The FTSE 100 has now passed 7,500, and for the first time ever. This index tracks larger companies, many of which are multinationals, so it is not a great bellwether of the UK economy. The FTSE 250 has a more UK focus, far more of its constituents target the UK economy. This index closed at a new all time, with a reading of 19,876 on May 11th.
In the US, the S&P 500 passed 2,400 for the first time ever on May 16th, the NASDAQ Composite, which has a high technology emphasis, closed at 6,160 on May 16th, an all-time high, and the Russell 2,000, which tracks smaller US companies closed at 1,394 – you guessed, it, that is an all-time high, too.
In Germany, the DAX is also trading in unchartered waters –12,807 on May 15th, while in France, the CAC 40 closed at 5,416 on May 16th – it had never been there before.
The MSCI International World Index has also hit a new record.
But it is not just stock markets in the developed world that are booming, the MSCI Emerging Market Index has also closed at a record.
Meanwhile, the VIX, a measure of volatility in the S&P 500, also known as the fear index, has been close to falling to an all-time low, meaning that the markets are close to be being as unafraid as they have ever been.
And yet the so-called Doomsday Clock – which is meant to reflect the odds of some kind of apocalypse, stands at two and half minutes to midnight.
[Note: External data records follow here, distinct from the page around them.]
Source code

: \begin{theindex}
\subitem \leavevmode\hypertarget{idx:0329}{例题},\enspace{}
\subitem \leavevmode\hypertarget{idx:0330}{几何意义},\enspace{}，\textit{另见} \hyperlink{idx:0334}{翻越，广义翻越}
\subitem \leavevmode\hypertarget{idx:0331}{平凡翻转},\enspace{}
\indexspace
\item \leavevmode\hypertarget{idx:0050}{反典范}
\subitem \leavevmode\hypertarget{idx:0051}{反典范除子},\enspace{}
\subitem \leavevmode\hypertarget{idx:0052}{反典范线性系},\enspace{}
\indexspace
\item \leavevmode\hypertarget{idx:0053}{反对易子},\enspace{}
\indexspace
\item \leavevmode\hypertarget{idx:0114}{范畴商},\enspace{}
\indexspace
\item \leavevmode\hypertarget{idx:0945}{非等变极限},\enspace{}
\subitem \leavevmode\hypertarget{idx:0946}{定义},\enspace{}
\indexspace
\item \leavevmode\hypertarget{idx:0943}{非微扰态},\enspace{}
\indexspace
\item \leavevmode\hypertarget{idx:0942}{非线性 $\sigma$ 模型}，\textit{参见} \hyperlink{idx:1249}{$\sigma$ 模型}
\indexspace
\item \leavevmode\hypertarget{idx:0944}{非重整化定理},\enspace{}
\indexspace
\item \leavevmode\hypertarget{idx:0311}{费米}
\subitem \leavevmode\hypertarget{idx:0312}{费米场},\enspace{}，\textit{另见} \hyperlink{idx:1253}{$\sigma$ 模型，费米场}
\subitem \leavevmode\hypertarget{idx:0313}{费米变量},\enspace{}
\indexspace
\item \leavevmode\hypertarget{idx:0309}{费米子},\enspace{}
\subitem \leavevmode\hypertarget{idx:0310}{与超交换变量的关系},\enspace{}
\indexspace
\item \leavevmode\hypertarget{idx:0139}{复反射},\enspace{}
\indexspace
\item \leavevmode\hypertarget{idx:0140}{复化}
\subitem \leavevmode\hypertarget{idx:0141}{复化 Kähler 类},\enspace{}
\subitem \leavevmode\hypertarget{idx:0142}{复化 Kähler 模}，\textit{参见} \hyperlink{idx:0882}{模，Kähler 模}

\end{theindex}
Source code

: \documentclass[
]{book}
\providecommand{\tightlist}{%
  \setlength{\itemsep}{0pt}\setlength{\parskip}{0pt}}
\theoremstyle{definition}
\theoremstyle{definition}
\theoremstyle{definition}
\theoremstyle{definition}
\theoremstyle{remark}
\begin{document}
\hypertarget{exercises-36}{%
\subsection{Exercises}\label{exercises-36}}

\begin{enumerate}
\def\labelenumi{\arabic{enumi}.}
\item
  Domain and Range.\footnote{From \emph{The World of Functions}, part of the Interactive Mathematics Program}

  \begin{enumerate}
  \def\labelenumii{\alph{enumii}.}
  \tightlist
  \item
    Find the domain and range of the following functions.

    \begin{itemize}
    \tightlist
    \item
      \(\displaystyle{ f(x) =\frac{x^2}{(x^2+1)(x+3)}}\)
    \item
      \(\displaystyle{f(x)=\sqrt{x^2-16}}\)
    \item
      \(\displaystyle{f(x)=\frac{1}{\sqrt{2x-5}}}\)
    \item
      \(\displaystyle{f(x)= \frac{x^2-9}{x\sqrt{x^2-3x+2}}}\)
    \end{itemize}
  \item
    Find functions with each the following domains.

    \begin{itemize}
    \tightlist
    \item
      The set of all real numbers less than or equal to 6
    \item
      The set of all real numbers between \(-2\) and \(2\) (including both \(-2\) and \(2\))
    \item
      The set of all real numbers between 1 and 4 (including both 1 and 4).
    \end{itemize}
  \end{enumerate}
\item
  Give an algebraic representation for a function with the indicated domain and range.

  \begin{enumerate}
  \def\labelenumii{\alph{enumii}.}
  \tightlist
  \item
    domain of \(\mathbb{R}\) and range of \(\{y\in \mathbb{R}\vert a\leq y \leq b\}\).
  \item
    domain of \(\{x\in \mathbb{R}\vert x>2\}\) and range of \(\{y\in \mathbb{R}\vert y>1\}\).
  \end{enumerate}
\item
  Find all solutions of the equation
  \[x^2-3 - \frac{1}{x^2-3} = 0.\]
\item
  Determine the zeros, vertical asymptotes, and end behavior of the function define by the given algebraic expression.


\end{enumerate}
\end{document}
The Science and Security Board said that: “The probability of global catastrophe is very high, and the actions needed to reduce the risks of disaster must be taken very soon.”
Is it that the markets don’t worry about things like that?
So why are the markets so high? The recent announcement by China’s Xi Jinping to spend $134 billion on infrastructure over 65 countries helped. In many ways, this is just what the global economy needs.
The markets loved the result of the French election.
The oil price seems to be trading in a corridor of between $45 and $55 a barrel – roughly half the price from three years or so ago. In theory, a fall in the oil price supports oil consumers but hits oil producers, and thus has a neutral effect on the global economy – it merely redistributes. In practice, oil consuming countries tend to have a lower savings ratio, so cheaper oil should lead to higher aggregate demand.
The FTSE 100 is benefiting from the cheaper pound, as many of its members’ trade in foreign currencies but shares are traded in sterling – but this does not explain booming stock markets elsewhere.
But the markets’ attitude to the US is confusing.
There is still something of a so-called Trump trade, markets are buying in anticipation of tax cuts. Yet Mr Trump does seem to be in a spot of bother at the moment – who knows whether he will be impeached, but the problems besetting Trump seem to be turning European voters off far right politicians. So, the markets are actually celebrating in anticipation of Trump achieving his objectives and not achieving his objectives, all at the same time. Individuals can hedge like that, but the global stock market can’t.
The global economy is in quite good shape at the moment, the economic cycle seems to be turning in a favourable direction.
For all the talk of whether the markets are too exuberant and a crash is close, maybe the reality is that they are where they are because that is what stock markets are supposed to do.
They are supposed to rise over time. The S&P 500 was trading around 1,500 in the year 2000, now it is up to 2,400, that sounds about right. The FTSE 100 closed at 6,930 on December 30th 1999, now it is over 7,500, that is actually quite a poor performance. Maybe, things have just got back to normal.